PR Ploy Goes Squiffy, Dammit!

News of design faults shocks the nationI have to admit that my PR ploy to blame Hackney LibDems for the rise of fascism across Europe (see All Set For Visit Of British Nudists) has gone a bit squiffy. Readers of this blog will remember that the strategy was to knock news of the BNP's planned visit to Hackney Council off the front page of 'The Hackney Groveller' and replace it with a great story about sensible speeches by Tony and Gordon.

'The Groveller' can usually be trusted to do the right thing, especially when I remind Ferris Bueller how much advertising money Hackney Council spends with his grotty little rag every month. But this time they've gone too far.

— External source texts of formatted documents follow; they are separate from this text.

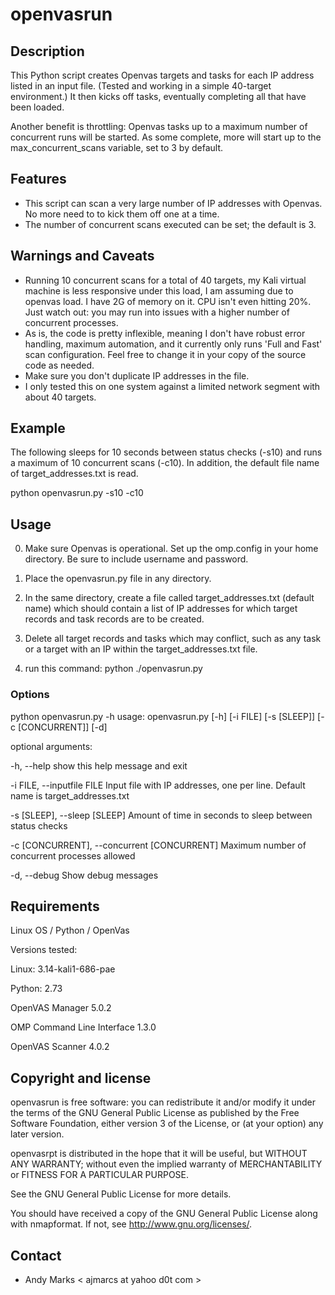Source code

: openvasrun
==========

Description
-----------
This Python script creates Openvas targets and tasks for each IP address listed in an input file. (Tested and working in a simple 40-target environment.)  It then kicks off tasks, eventually completing all that have been loaded.

Another benefit is throttling: Openvas tasks up to a maximum number of concurrent runs will be started.  As some complete, more will start up to the max_concurrent_scans variable, set to 3 by default. 

Features
--------
* This script can scan a very large number of IP addresses with Openvas.  No more need to to kick them off one at a time.
* The number of concurrent scans executed can be set;  the default is 3.

Warnings and Caveats
--------
* Running 10 concurrent scans for a total of 40 targets, my Kali virtual machine is less responsive under this load, I am assuming due to openvas load.  I have 2G of memory on it.  CPU isn't even hitting 20%.  Just watch out:  you may run into issues with a higher number of concurrent processes.
* As is, the code is pretty inflexible, meaning I don't have robust error handling, maximum automation, and it currently only runs 'Full and Fast' scan configuration.  Feel free to change it in your copy of the source code as needed.
* Make sure you don't duplicate IP addresses in the file.
* I only tested this on one system against a limited network segment with about 40 targets.

Example
--------
The following sleeps for 10 seconds between status checks (-s10) and runs a maximum of 10 concurrent scans (-c10).  In addition, the default file name of target_addresses.txt is read.

 python openvasrun.py -s10 -c10

Usage
-----
0. Make sure Openvas is operational.  Set up the omp.config in your home directory.  Be sure to include username and password.

1. Place the openvasrun.py file in any directory.

2. In the same directory, create a file called target_addresses.txt (default name) which should contain a list of IP addresses for which target records and task records are to be created.

3. Delete all target records and tasks which may conflict, such as any task or a target with an IP within the target_addresses.txt file.

4. run this command:   python ./openvasrun.py 

### Options

python openvasrun.py -h
usage: openvasrun.py [-h] [-i FILE] [-s [SLEEP]] [-c [CONCURRENT]] [-d]

optional arguments:

  -h, --help            show this help message and exit

  -i FILE, --inputfile FILE        Input file with IP addresses, one per line. Default name is target_addresses.txt

  -s [SLEEP], --sleep [SLEEP]     Amount of time in seconds to sleep between status checks

  -c [CONCURRENT], --concurrent [CONCURRENT]    Maximum number of concurrent processes allowed

  -d, --debug           Show debug messages


Requirements
------------
Linux OS / Python / OpenVas

Versions tested:

Linux: 3.14-kali1-686-pae

Python: 2.73

OpenVAS Manager 5.0.2

OMP Command Line Interface 1.3.0

OpenVAS Scanner 4.0.2

Copyright and license
---------------------
openvasrun is free software: you can redistribute it and/or modify it under the terms of the GNU General Public License as published by the Free Software Foundation, either version 3 of the License, or (at your option) any later version.

openvasrpt is distributed in the hope that it will be useful, but WITHOUT ANY WARRANTY; without even the implied warranty of MERCHANTABILITY or FITNESS FOR A PARTICULAR PURPOSE.  

See the GNU General Public License for more details.

You should have received a copy of the GNU General Public License along with nmapformat. 
If not, see http://www.gnu.org/licenses/.

Contact
-------
* Andy Marks < ajmarcs at yahoo d0t com >
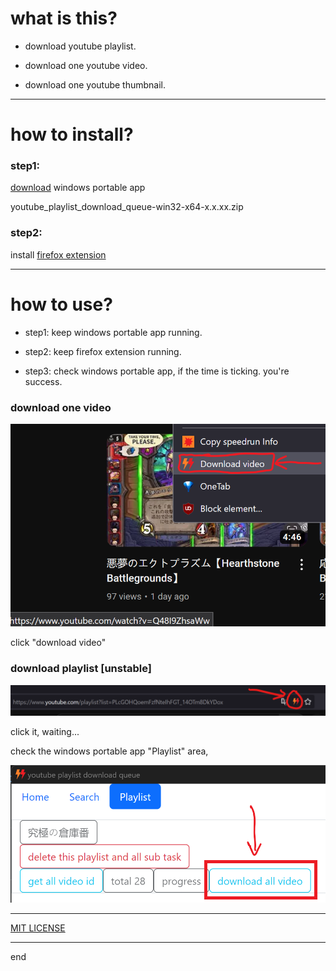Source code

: 
# what is this?

 - download youtube playlist.

 - download one youtube video.

 - download one youtube thumbnail.

---

# how to install?

### step1:

[download](./releases) windows portable app

youtube_playlist_download_queue-win32-x64-x.x.xx.zip

### step2:

install [firefox extension](https://addons.mozilla.org/zh-CN/firefox/addon/ytb-playlist-download-queue/)



---

# how to use?

 - step1: keep windows portable app running.

 - step2: keep firefox extension running.

 - step3: check windows portable app, if the time is ticking. you're success.

### download one video


![downlaod_video.png](./image/downlaod_video.png)

click "download video"

### download playlist [unstable]

![add_to_queue.png](./image/add_to_queue.png)


click it, waiting...

check the windows portable app "Playlist" area,

![download all video](./image/download_all_video.png)

---

[MIT LICENSE](https://github.com/queue-download-youtube-playlist/queue-download-desktop/blob/main/LICENSE)

---

end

The whole front page is covered with muck-raking nonsense about the Clissold Leisure Centre budget, which they refer to as a "fiasco". Judging from the style and content of the article, Ferris Bueller is probably the man behind this scurrilous website: Not The Clissold Leisure Centre which prattles on endlessly about the poor deprived swimmers of Stoke Newington.

The only good thing to come out of all this is that the verbose comrades at Not The Clissold Leisure Centre will now get back to talking about swimming pools and stop their snidey little comments about Mayor Jules Pipe's clothing closets.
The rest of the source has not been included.